*What you should do*
Whenever a line of the records below contains the word "readme", copy that line.

Pictures paired with source code:
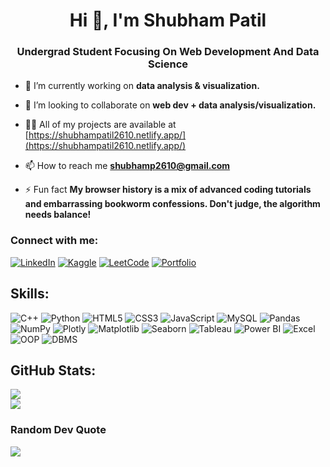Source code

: 

<h1 align="center">Hi 👋, I'm Shubham Patil</h1>
<h3 align="center">Undergrad Student Focusing On Web Development And Data Science</h3>


- 🔭 I’m currently working on **data analysis & visualization.**

- 👯 I’m looking to collaborate on **web dev + data analysis/visualization.**

- 👨‍💻 All of my projects are available at [https://shubhampatil2610.netlify.app/](https://shubhampatil2610.netlify.app/)

- 📫 How to reach me **shubhamp2610@gmail.com**

- ⚡ Fun fact **My browser history is a mix of advanced coding tutorials and embarrassing bookworm confessions. Don't judge, the algorithm needs balance!**
  

### Connect with me:
[![LinkedIn](https://img.shields.io/badge/linkedin-blue.svg?style=for-the-badge&logo=linkedin&logoColor=white)](https://linkedin.com/in/shubham-patil-080891264)
[![Kaggle](https://img.shields.io/badge/kaggle-gray.svg?style=for-the-badge&logo=kaggle&logoColor=white)](https://www.kaggle.com/shubhamapatil)
[![LeetCode](https://img.shields.io/badge/leetcode-orange.svg?style=for-the-badge&logo=leetcode&logoColor=white)](https://www.leetcode.com/shubhamp2610/)
[![Portfolio](https://img.shields.io/badge/Portfolio-green.svg?style=for-the-badge&logo=website&logoColor=white)](shubhampatil2610.netlify.app )


## Skills:
![C++](https://img.shields.io/badge/c++-%2300599C.svg?style=for-the-badge&logo=c%2B%2B&logoColor=white)
![Python](https://img.shields.io/badge/python-3670A0?style=for-the-badge&logo=python&logoColor=ffdd54)
![HTML5](https://img.shields.io/badge/html5-%23E34F26.svg?style=for-the-badge&logo=html5&logoColor=white)
![CSS3](https://img.shields.io/badge/css3-%231572B6.svg?style=for-the-badge&logo=css3&logoColor=white)
![JavaScript](https://img.shields.io/badge/javascript-%23323330.svg?style=for-the-badge&logo=javascript&logoColor=%23F7DF1E)
![MySQL](https://img.shields.io/badge/mysql-%2300000f.svg?style=for-the-badge&logo=mysql&logoColor=white)
![Pandas](https://img.shields.io/badge/pandas-%23150458.svg?style=for-the-badge&logo=pandas&logoColor=white)
![NumPy](https://img.shields.io/badge/numpy-%23013243.svg?style=for-the-badge&logo=numpy&logoColor=white)
![Plotly](https://img.shields.io/badge/Plotly-%233F4F75.svg?style=for-the-badge&logo=plotly&logoColor=white)
![Matplotlib](https://img.shields.io/badge/Matplotlib-%23ffffff.svg?style=for-the-badge&logo=Matplotlib&logoColor=black)
![Seaborn](https://img.shields.io/badge/seaborn-%234C72B0.svg?style=for-the-badge&logo=seaborn&logoColor=white)
![Tableau](https://img.shields.io/badge/tableau-blue.svg?style=for-the-badge&logo=tableau&logoColor=white)
![Power BI](https://img.shields.io/badge/power%20bi-blue.svg?style=for-the-badge&logo=power%20bi&logoColor=white)
![Excel](https://img.shields.io/badge/excel-green.svg?style=for-the-badge&logoColor=white)
![OOP](https://img.shields.io/badge/OOP-blue.svg?style=for-the-badge&logo=none&logoColor=white)
![DBMS](https://img.shields.io/badge/DBMS-blue.svg?style=for-the-badge&logo=none&logoColor=white)


## GitHub Stats:
![](https://github-readme-streak-stats.herokuapp.com/?user=2610Shubham&theme=dark&hide_border=false)<br/>
![](https://github-readme-stats.vercel.app/api/top-langs/?username=2610Shubham&theme=dark&hide_border=false&include_all_commits=true&count_private=false&layout=compact)

### Random Dev Quote
![](https://quotes-github-readme.vercel.app/api?type=horizontal&theme=dark)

*Output of the task*
![](https://github-readme-streak-stats.herokuapp.com/?user=2610Shubham&theme=dark&hide_border=false)<br/>
![](https://github-readme-stats.vercel.app/api/top-langs/?username=2610Shubham&theme=dark&hide_border=false&include_all_commits=true&count_private=false&layout=compact)
![](https://quotes-github-readme.vercel.app/api?type=horizontal&theme=dark)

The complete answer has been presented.